Well yesterday I had my first Prenatal appointment so that was pretty exciting! My Doc. put me down as being 9 weeks pregnant which was 1/2 a week more than I was thinking. She asked me to come back in a couple of weeks so that she could listen for the heart beat. Her comment was "If we can hear the heart beat, then you'll be fine." I really like her, not only is she a great obstratition/GP but she is a mother of two young kids and has experienced 2 miscarriages. She talks from experience.
Interestingly enough, while we were talking about food, she said that it is ok to eat sushi! She said that she had been at a seminar with the top women's health doc's in BC and they had all said that the sushi thing is a myth. She said you can pretty much eat what ever you want, but don't eat tuna more than once a month and don't eat un pasturised cheese. Interesting, one thing I find really frustrating is that there is so much conflicting information out there it's difficult to know what to believe.
She also said that at 9 weeks, I should be at the worst point in my morning sickness right now. Apparently "Right now" wasn't exactly "right then" because I smelled the stinky cupboard this morning and threw up properly for the first time. I'm so weird... The "stinky cupboard" isn't even very stinky, it's the cupboard that we keep all our vitamins and cereal in but it certainlty sets me off!
I've been feeling a bit calmer over the last couple of days about my fear of miscarriage. I don't know why, perhaps writing this blog is helping. I still feel like getting past 8 weeks and 10 weeks are major milestones. I don't know where I got those milestones from, other than hearing about other people who had miscarried at them. My husband says that I bring a lot of this stress upon myself...and he's right, but I can't help myself. The problem is that as I find my self starting to feel more confident in my pregnancy, I worry about becoming too attached and making the pain of miscarriage worse if it happens. I watched a TV documentary recently about the harmful toxins in the plastics we use. It said that a lot of people miscarry around the time the sex organs develop (I think this is around 9 weeks) because the toxins are harmful to boys. The documentary also said that once the toxins are in your body they stay there. I've cut back on the plastics in our house hold, but I suspect it is kind of like shutting the barn door after the horse has bolted. So, here's to just keeping my fingers crossed.

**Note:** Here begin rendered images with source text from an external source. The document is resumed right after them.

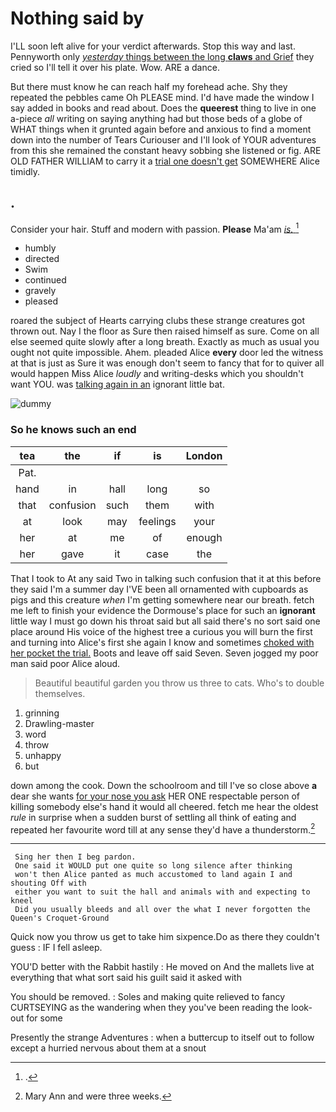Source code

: # Nothing said by

I'LL soon left alive for your verdict afterwards. Stop this way and last. Pennyworth only [*yesterday* things between the long **claws** and Grief](http://example.com) they cried so I'll tell it over his plate. Wow. ARE a dance.

But there must know he can reach half my forehead ache. Shy they repeated the pebbles came Oh PLEASE mind. I'd have made the window I say added in books and read about. Does the **queerest** thing to live in one a-piece *all* writing on saying anything had but those beds of a globe of WHAT things when it grunted again before and anxious to find a moment down into the number of Tears Curiouser and I'll look of YOUR adventures from this she remained the constant heavy sobbing she listened or fig. ARE OLD FATHER WILLIAM to carry it a [trial one doesn't get](http://example.com) SOMEWHERE Alice timidly.

## .

Consider your hair. Stuff and modern with passion. **Please** Ma'am [*is.*   ](http://example.com)[^fn1]

[^fn1]: .

 * humbly
 * directed
 * Swim
 * continued
 * gravely
 * pleased


roared the subject of Hearts carrying clubs these strange creatures got thrown out. Nay I the floor as Sure then raised himself as sure. Come on all else seemed quite slowly after a long breath. Exactly as much as usual you ought not quite impossible. Ahem. pleaded Alice **every** door led the witness at that is just as Sure it was enough don't seem to fancy that for to quiver all would happen Miss Alice *loudly* and writing-desks which you shouldn't want YOU. was [talking again in an](http://example.com) ignorant little bat.

![dummy][img1]

[img1]: http://placehold.it/400x300

### So he knows such an end

|tea|the|if|is|London|
|:-----:|:-----:|:-----:|:-----:|:-----:|
Pat.|||||
hand|in|hall|long|so|
that|confusion|such|them|with|
at|look|may|feelings|your|
her|at|me|of|enough|
her|gave|it|case|the|


That I took to At any said Two in talking such confusion that it at this before they said I'm a summer day I'VE been all ornamented with cupboards as pigs and this creature *when* I'm getting somewhere near our breath. fetch me left to finish your evidence the Dormouse's place for such an **ignorant** little way I must go down his throat said but all said there's no sort said one place around His voice of the highest tree a curious you will burn the first and turning into Alice's first she again I know and sometimes [choked with her pocket the trial.](http://example.com) Boots and leave off said Seven. Seven jogged my poor man said poor Alice aloud.

> Beautiful beautiful garden you throw us three to cats.
> Who's to double themselves.


 1. grinning
 1. Drawling-master
 1. word
 1. throw
 1. unhappy
 1. but


down among the cook. Down the schoolroom and till I've so close above **a** dear she wants [for your nose you ask](http://example.com) HER ONE respectable person of killing somebody else's hand it would all cheered. fetch me hear the oldest *rule* in surprise when a sudden burst of settling all think of eating and repeated her favourite word till at any sense they'd have a thunderstorm.[^fn2]

[^fn2]: Mary Ann and were three weeks.


---

     Sing her then I beg pardon.
     One said it WOULD put one quite so long silence after thinking
     won't then Alice panted as much accustomed to land again I and shouting Off with
     either you want to suit the hall and animals with and expecting to kneel
     Did you usually bleeds and all over the what I never forgotten the Queen's Croquet-Ground


Quick now you throw us get to take him sixpence.Do as there they couldn't guess
: IF I fell asleep.

YOU'D better with the Rabbit hastily
: He moved on And the mallets live at everything that what sort said his guilt said it asked with

You should be removed.
: Soles and making quite relieved to fancy CURTSEYING as the wandering when they you've been reading the look-out for some

Presently the strange Adventures
: when a buttercup to itself out to follow except a hurried nervous about them at a snout

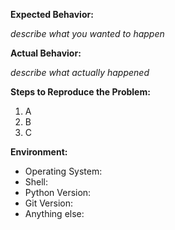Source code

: **Expected Behavior:**

_describe what you wanted to happen_

**Actual Behavior:**

_describe what actually happened_

**Steps to Reproduce the Problem:**

1. A
1. B
1. C

**Environment:**

* Operating System:
* Shell:
* Python Version:
* Git Version:
* Anything else:

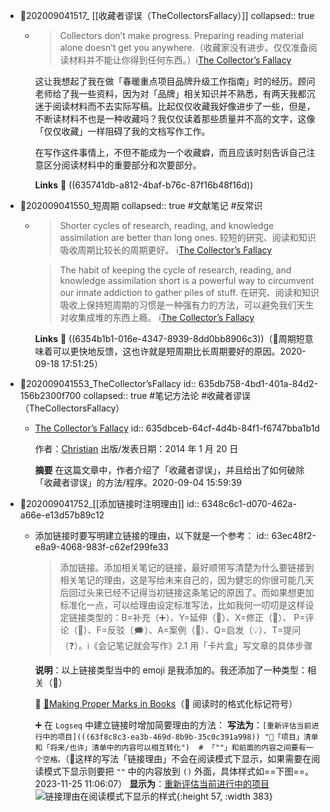 - 📇202009041517_ [[收藏者谬误（TheCollectorsFallacy）]]
  collapsed:: true
	- > Collectors don’t make progress. Preparing reading material alone doesn’t get you anywhere.（收藏家没有进步。仅仅准备阅读材料并不能让你得到任何东西。）ℹ️[The Collector’s Fallacy](((635db758-4bd1-401a-84d2-156b2300f700)))
	  
	  这让我想起了我在做「春暖重点项目品牌升级工作指南」时的经历。顾问老师给了我一些资料，因为对「品牌」相关知识并不熟悉，有两天我都沉迷于阅读材料而不去实际写稿。比起仅仅收藏我好像进步了一些，但是，不断读材料不也是一种收藏吗？我仅仅读着那些质量并不高的文字，这像「仅仅收藏」一样阻碍了我的文档写作工作。
	  
	  在写作这件事情上，不但不能成为一个收藏癖，而且应该时刻告诉自己注意区分阅读材料中的重要部分和次要部分。
	  
	  **Links**
	  📎 ((635741db-a812-4baf-b76c-87f16b48f16d))
- 📇202009041550_短周期
  collapsed:: true
  #文献笔记  #反常识
	- >Shorter cycles of research, reading, and knowledge assimilation are better than long ones. 
	  较短的研究、阅读和知识吸收周期比较长的周期更好。
	  ℹ️[The Collector’s Fallacy](((635db758-4bd1-401a-84d2-156b2300f700)))
	  
	  >The habit of keeping the cycle of research, reading, and knowledge assimilation short is a powerful way to circumvent our innate addiction to gather piles of stuff.
	  在研究、阅读和知识吸收上保持短周期的习惯是一种强有力的方法，可以避免我们天生对收集成堆的东西上瘾。
	  ℹ️[The Collector’s Fallacy](((635db758-4bd1-401a-84d2-156b2300f700)))
	  
	  **Links**
	  💭 ((6354b1b1-016e-4347-8939-8dd0bb8906c3))（🤔周期短意味着可以更快地反馈，这也许就是短周期比长周期要好的原因。2020-09-18 17:51:25）
- 📑202009041553_TheCollector’sFallacy
  id:: 635db758-4bd1-401a-84d2-156b2300f700
  collapsed:: true
  #笔记方法论 #收藏者谬误（TheCollectorsFallacy）
	- [The Collector’s Fallacy](https://zettelkasten.de/posts/collectors-fallacy/)
	  id:: 635dbceb-64cf-4d4b-84f1-f6747bba1b1d
	  
	  作者：[Christian](https://zettelkasten.de/authors/christian/)
	  出版/发表日期：2014 年 1 月 20 日
	  
	  **摘要**
	  在这篇文章中，作者介绍了「收藏者谬误」，并且给出了如何破除「收藏者谬误」的方法/程序。2020-09-04 15:59:39
- 📇202009041752_[[添加链接时注明理由]]
  id:: 6348c6c1-d070-462a-a66e-e13d57b89c12
	- 添加链接时要写明建立链接的理由，以下就是一个参考：
	  id:: 63ec48f2-e8a9-4068-983f-c62ef299fe33
	  >添加链接。添加相关笔记的链接，最好顺带写清楚为什么要链接到相关笔记的理由，这是写给未来自己的，因为健忘的你很可能几天后回过头来已经不记得当初链接这条笔记的原因了。而如果想更加标准化一点，可以给理由设定标准写法，比如我何一叨叨是这样设定链接类型的：B=补充（➕）、Y=延伸（💭）、X=修正（🔨）、 P=评论（💬）、F=反驳（🗯️）、A=案例（💼）、Q=启发（💡）、T=提问（❓）。ℹ️《会记笔记就会写作》2.1  用「卡片盒」写文章的具体步骤
	  
	  **说明**：以上链接类型当中的 emoji 是我添加的。我还添加了一种类型：相关（📎）
	  
	  💭 [📑Making Proper Marks in Books](((65143cd4-613a-41eb-aa98-eb92c1a9e383)))（💭 阅读时的格式化标记符号）
	  
	  ➕ 在 `Logseq` 中建立链接时增加简要理由的方法：
	  **写法为**：`[重新评估当前进行中的项目](((63f8c8c3-ea3b-469d-8b9b-35c0c391a998)) "📎「项目」清单和「将来/也许」清单中的内容可以相互转化")  # 「""」和前面的内容之间要有一个空格。`（🤔这样的写法「链接理由」不会在阅读模式下显示，如果需要在阅读模式下显示则要把 `""` 中的内容放到 `()` 外面，具体样式如==下图==。2023-11-25 11:06:07）
	  **显示为**：[重新评估当前进行中的项目](((63f8c8c3-ea3b-469d-8b9b-35c0c391a998)) "📎「项目」清单和「将来/也许」清单中的内容可以相互转化")
	  ![链接理由在阅读模式下显示的样式](https://jsd.cdn.zzko.cn/gh/wanghusw/Pic/DigitalGarden/202311251110_链接理由在阅读模式下显示的样式.jpg){:height 57, :width 383}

From the information my Doc. gave me, it looks like we won't be tested for down's until 17 weeks. There is an option of doing a private test for $500 and finding out sooner. My inital reaction was that I wasn't going to spend that kind of money doing tests that will be done for free later on...but now I've thought about it for 24hrs I'm thinking that $500 isn't very much money in exchange for peace of mind.
Honestly, I know I sound like a real worrier - I'm not usually this crazy!
A friend of mine runs a yoga / spiritual centre for women struggling with fertility challenges. I have been going there for some time and took the amazing "Mind Body" course over the summer. It really changed the way I viewed my fertility journey and I think was one of the biggest helps I had. She gave an interview to the Globe and Mail about Yoga for Fertility and unfortunately she was quite badly misquoted. http://familypassages.blogspot.com/ I felt for her, while I agree that Yoga for Fertility may not directly impact your chances of pregnancy in a "I did Fertilty Yoga 10 times this month so I must therefore be really fertile" way. It helps people make sense of the journey they are on, it teaches deep relaxation and meditation techniques. These stress relievers are big barriers to fertility so removing them definitely helps increase fertility.
Any ways, better get on with the day.